_DATASET EXCERPTS_.
——————————

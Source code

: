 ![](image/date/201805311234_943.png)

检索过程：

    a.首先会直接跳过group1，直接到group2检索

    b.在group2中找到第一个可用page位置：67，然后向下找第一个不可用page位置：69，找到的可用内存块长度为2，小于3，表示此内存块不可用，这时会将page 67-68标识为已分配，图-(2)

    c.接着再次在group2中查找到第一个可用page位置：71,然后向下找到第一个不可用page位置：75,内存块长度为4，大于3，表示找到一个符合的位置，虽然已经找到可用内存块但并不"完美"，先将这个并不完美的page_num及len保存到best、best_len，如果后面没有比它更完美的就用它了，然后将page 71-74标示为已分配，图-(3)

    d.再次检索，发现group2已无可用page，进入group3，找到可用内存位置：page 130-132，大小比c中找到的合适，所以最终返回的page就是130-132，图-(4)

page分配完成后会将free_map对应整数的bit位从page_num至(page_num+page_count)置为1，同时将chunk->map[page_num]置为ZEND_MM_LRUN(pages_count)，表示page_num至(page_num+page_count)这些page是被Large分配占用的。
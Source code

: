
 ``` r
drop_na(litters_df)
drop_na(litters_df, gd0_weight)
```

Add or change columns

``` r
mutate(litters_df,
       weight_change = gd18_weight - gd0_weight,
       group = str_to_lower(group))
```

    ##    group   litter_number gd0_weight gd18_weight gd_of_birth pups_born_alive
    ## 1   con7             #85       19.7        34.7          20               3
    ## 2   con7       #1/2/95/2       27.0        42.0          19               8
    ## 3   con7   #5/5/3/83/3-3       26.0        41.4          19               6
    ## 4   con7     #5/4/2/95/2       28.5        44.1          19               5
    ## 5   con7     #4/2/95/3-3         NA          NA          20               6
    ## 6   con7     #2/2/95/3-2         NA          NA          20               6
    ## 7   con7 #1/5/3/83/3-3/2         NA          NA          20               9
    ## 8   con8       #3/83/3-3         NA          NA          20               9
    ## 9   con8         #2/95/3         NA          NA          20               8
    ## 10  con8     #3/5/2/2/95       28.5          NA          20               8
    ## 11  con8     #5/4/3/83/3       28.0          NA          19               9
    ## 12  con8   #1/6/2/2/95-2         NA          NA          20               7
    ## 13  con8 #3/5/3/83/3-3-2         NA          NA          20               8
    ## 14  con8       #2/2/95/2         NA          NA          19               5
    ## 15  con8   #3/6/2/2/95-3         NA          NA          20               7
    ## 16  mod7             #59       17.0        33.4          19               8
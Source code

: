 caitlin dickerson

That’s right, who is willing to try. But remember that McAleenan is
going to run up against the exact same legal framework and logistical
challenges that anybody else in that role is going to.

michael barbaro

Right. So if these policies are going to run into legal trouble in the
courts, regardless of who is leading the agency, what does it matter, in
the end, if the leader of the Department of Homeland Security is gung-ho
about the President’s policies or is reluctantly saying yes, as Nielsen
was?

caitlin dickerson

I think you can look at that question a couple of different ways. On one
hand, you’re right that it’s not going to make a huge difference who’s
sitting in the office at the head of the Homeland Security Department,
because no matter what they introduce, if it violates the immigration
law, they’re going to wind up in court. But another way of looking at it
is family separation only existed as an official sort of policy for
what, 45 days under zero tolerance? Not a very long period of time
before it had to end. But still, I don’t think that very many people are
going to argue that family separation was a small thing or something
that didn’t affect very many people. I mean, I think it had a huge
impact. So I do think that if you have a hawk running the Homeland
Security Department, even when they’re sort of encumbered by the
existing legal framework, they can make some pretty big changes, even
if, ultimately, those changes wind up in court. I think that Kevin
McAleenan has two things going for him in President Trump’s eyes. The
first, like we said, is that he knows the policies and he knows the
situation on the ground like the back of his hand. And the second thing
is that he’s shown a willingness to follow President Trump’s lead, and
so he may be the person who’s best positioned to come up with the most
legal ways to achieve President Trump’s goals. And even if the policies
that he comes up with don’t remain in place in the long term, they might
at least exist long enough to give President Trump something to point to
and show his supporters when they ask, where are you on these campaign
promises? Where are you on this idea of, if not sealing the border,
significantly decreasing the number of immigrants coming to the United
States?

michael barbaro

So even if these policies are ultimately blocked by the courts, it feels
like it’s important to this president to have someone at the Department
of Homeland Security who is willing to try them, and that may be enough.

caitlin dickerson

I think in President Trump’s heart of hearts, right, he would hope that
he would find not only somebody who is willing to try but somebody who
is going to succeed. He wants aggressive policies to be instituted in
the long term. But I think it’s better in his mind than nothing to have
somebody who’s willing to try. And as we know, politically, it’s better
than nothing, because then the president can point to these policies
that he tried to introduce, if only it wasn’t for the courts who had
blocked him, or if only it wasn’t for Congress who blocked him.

——————————

Every line that contains "hand" should be copied out of the data.

hand, you’re right that it’s not going to make a huge difference who’s
situation on the ground like the back of his hand. And the second thing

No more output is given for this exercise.